The key thematic foundation of Kiefer’s oeuvre represents an examination of philosophy, mythology and alchemy, all through massive proportions. Abandoning his study of law in favour of art, Kiefer relocated to Dusseldorf in 1970 where he met the highly influential performance artist Joseph Beuys. After this crucial meeting, Kiefer’s work became suffused in the themes of myth and history, though he remained starkly apathetic with any notion of reinvigorating the genre of history painting. As Armin Zweite explains: “Painting, for Anselm Kiefer, is primarily an interpretation of the world, not an evocation of subjective experiences or formal discoveries… Kiefer sees himself not as a history painter but as an artist who seeks to apprehend the totality of the Cosmos through vivid metaphors and world-encompassing allegorical landscapes” (Armin Zweite, Exh, Cat., London, Anthony d’Offay Gallery, Anselm Kiefer: The High Priestess, 1989, p. 67).

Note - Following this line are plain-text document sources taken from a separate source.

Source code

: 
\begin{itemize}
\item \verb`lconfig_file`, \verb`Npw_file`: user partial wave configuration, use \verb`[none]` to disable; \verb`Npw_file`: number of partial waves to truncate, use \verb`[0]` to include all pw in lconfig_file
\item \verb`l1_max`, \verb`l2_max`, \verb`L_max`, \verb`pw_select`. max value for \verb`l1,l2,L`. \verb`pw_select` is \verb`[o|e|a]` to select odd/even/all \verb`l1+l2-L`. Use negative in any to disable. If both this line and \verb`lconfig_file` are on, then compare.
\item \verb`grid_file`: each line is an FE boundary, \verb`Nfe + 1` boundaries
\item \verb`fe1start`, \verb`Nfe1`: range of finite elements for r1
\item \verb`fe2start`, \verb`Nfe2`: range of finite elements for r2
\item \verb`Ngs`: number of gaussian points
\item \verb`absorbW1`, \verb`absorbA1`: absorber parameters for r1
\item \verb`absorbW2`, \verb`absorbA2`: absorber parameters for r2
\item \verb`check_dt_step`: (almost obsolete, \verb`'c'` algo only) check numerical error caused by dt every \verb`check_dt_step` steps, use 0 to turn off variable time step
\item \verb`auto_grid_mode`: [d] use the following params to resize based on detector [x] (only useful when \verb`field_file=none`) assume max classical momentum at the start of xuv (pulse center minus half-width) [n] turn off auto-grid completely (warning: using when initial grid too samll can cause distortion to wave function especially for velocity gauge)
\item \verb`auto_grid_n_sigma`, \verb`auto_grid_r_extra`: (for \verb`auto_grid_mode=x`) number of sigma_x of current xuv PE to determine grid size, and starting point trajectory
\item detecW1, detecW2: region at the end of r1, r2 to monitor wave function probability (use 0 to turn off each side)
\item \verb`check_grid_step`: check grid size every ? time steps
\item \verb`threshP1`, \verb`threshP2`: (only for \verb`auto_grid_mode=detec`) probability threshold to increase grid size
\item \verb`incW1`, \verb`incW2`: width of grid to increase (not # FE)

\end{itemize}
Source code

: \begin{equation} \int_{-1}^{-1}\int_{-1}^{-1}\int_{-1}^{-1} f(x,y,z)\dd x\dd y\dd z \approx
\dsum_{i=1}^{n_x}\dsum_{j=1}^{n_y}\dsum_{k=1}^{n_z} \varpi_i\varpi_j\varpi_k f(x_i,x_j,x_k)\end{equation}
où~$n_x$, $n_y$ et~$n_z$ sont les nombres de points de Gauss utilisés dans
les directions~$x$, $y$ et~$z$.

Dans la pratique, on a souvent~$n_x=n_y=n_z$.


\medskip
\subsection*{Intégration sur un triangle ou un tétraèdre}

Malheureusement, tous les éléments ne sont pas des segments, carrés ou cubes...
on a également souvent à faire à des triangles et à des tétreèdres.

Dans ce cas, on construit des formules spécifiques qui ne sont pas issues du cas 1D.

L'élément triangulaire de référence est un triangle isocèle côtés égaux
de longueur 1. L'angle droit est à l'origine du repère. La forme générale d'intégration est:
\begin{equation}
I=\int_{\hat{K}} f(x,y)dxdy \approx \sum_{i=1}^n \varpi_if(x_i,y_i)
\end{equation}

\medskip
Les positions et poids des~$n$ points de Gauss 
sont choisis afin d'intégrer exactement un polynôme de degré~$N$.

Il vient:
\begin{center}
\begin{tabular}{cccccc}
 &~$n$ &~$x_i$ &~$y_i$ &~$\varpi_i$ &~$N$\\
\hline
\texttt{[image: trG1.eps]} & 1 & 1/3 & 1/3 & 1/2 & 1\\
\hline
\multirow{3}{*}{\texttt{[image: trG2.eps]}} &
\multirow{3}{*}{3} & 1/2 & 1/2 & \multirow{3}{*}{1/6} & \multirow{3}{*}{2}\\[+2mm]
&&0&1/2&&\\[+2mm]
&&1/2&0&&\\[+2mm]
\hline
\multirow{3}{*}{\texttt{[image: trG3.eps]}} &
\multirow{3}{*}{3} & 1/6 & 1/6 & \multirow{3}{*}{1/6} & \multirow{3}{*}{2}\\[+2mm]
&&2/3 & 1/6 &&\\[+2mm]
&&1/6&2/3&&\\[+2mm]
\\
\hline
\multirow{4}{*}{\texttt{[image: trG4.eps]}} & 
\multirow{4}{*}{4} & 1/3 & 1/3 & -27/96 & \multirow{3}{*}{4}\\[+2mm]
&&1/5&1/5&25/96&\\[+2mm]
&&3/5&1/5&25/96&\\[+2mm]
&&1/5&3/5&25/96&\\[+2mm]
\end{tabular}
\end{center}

Like Joseph Beuys, Kiefer had a profound interest in the metaphysical characteristics of materials. The implications of his materials are equitably important as their physicality; this particularly rings true in the present lot in which the canvas is covered with a diversity of materials. The distinctive use of multiple mediums in a single work blurs the line between painting and sculpture, while questioning our own ability to negotiate the physical realm in a coherent fashion and to unify a sense of time within space. In keeping with Kiefer’s idiosyncratic colour palette, Ave Maria is composed of scattered dried roses and lead on top of an earthy brown background. Rich layers of paint, plaster, debris, and other earthly materials introduce a sculptural level to Kiefer’s work, which has been aptly explicated by Grace Glueck: “A blending of paint and other materials like sand, rust, dirt and straw is worked up to create a gritty impasto, further toughened by deliberate exposure to the weather. The resulting seascapes give a sense of inexorable nature, perhaps symbolising the struggle of humanity against the relentless forces of time and an indifferent universe” (Grace Glueck, ‘Paintings by Anselm Kiefer, Inspired by the Poet Velimir Chlebnikov’, The New York Times, 16 June 2006, online).